Aldo Manuzio. Et Venise devint la capitale de l'imprimerie - Aldo Manuzio. Il rinascimento di Venezia, capitale della tipografiait
Affiche de l'exposition Aldo Manuzio. Il rinascimento di Venezia. Bellini, Carpaccio, Giorgione, Tiziano © Le Curieux des arts Gilles Kraemer, Venise, calle del Frutariol, 25 mai 2016
Le 6 février 1515 Aldo Manucio décédait à Venise.

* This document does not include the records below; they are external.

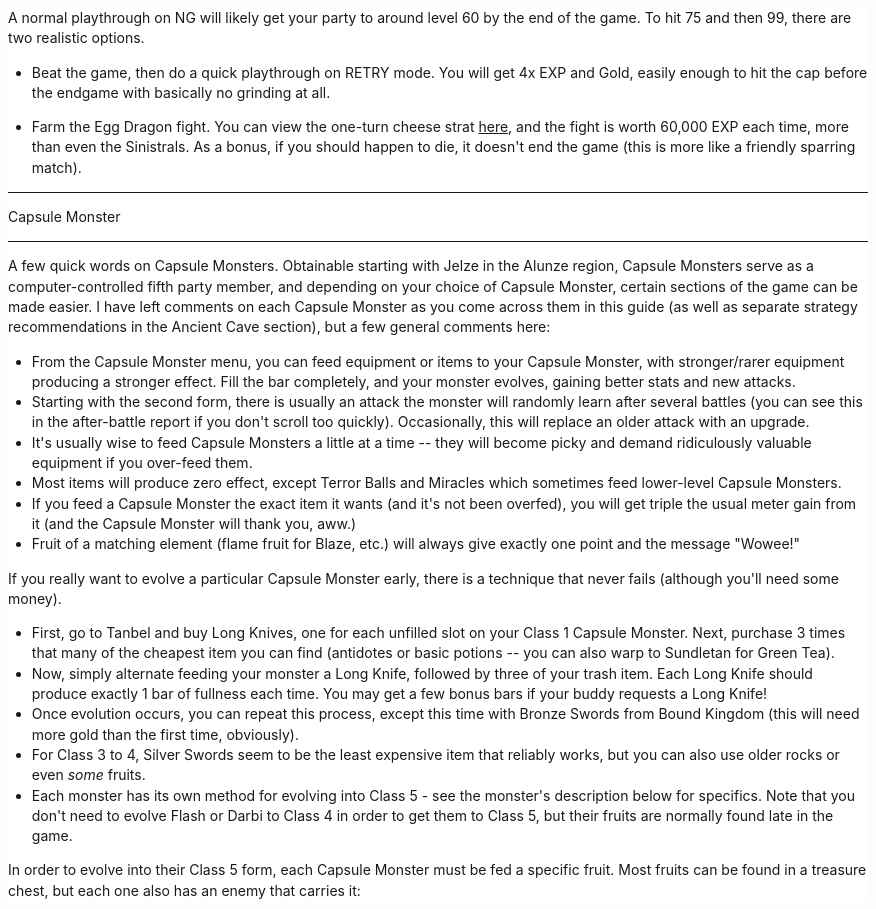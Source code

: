 A normal playthrough on NG will likely get your party to around level 60 by the end of the game. To hit 75 and then 99, there are two realistic options.

* Beat the game, then do a quick playthrough on RETRY mode. You will get 4x EXP and Gold, easily enough to hit the cap before the endgame with basically no grinding at all.

* Farm the Egg Dragon fight. You can view the one-turn cheese strat [here](#more), and the fight is worth 60,000 EXP each time, more than even the Sinistrals. As a bonus, if you should happen to die, it doesn't end the game (this is more like a friendly sparring match).

---

Capsule Monster

---

A few quick words on Capsule Monsters. Obtainable starting with Jelze in the Alunze region, Capsule Monsters serve as a computer-controlled fifth party member, and depending on your choice of Capsule Monster, certain sections of the game can be made easier. I have left comments on each Capsule Monster as you come across them in this guide (as well as separate strategy recommendations in the Ancient Cave section), but a few general comments here:

* From the Capsule Monster menu, you can feed equipment or items to your Capsule Monster, with stronger/rarer equipment producing a stronger effect. Fill the bar completely, and your monster evolves, gaining better stats and new attacks.
* Starting with the second form, there is usually an attack the monster will randomly learn after several battles (you can see this in the after-battle report if you don't scroll too quickly). Occasionally, this will replace an older attack with an upgrade.
* It's usually wise to feed Capsule Monsters a little at a time -- they will become picky and demand ridiculously valuable equipment if you over-feed them.
* Most items will produce zero effect, except Terror Balls and Miracles which sometimes feed lower-level Capsule Monsters.
* If you feed a Capsule Monster the exact item it wants (and it's not been overfed), you will get triple the usual meter gain from it (and the Capsule Monster will thank you, aww.)
* Fruit of a matching element (flame fruit for Blaze, etc.) will always give exactly one point and the message "Wowee!" 

If you really want to evolve a particular Capsule Monster early, there is a technique that never fails (although you'll need some money).

* First, go to Tanbel and buy Long Knives, one for each unfilled slot on your Class 1 Capsule Monster. Next, purchase 3 times that many of the cheapest item you can find (antidotes or basic potions -- you can also warp to Sundletan for Green Tea). 
* Now, simply alternate feeding your monster a Long Knife, followed by three of your trash item. Each Long Knife should produce exactly 1 bar of fullness each time. You may get a few bonus bars if your buddy requests a Long Knife!
* Once evolution occurs, you can repeat this process, except this time with Bronze Swords from Bound Kingdom (this will need more gold than the first time, obviously).
* For Class 3 to 4, Silver Swords seem to be the least expensive item that reliably works, but you can also use older rocks or even *some* fruits.
* Each monster has its own method for evolving into Class 5 - see the monster's description below for specifics. Note that you don't need to evolve Flash or Darbi to Class 4 in order to get them to Class 5, but their fruits are normally found late in the game.

In order to evolve into their Class 5 form, each Capsule Monster must be fed a specific fruit. Most fruits can be found in a treasure chest, but each one also has an enemy that carries it:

Dans cette ville qui fut la "Sylicon valley de l'édition", dans un temps de passage entre XVe et début du XVIe siècle, les Gallerie dell'Accademia à Venise célèbrent le 500e anniversaire de la disparition d'Aldo. Avec quelques mois de retard cependant - l'exposition était programmée du 8 octobre 2015 au 10 janvier 2016 - pour celui qui fut le premier éditeur moderne de la Renaissance, éditant une centaine d'ouvrages, entre 1495 et 1515, toujours à la recherche de la meilleure typographie, instituant la pagination, inventant des livres transportables de format in-octavo, les premières "éditions de poche", "le livre objet" tel que désigné dans le catalogue. C'est à une fascinante évocation du livre qui changea l'histoire de la culture en Europe et à un voyage dans les arts au temps d'Aldo (né entre 1449 et 1453), le grand humaniste-imprimeur auquel l'on doit la publication de textes des auteurs grecs et romains que nous convie ce grandiose hommage. "Magistrale démonstration" qui inaugure les nouvelles salles d'expositions temporaires du complexe de la Carità au sein des Gallerie - comme le souligne Paola Marini, directrice de cette institution étatique dans l'introduction du catalogue.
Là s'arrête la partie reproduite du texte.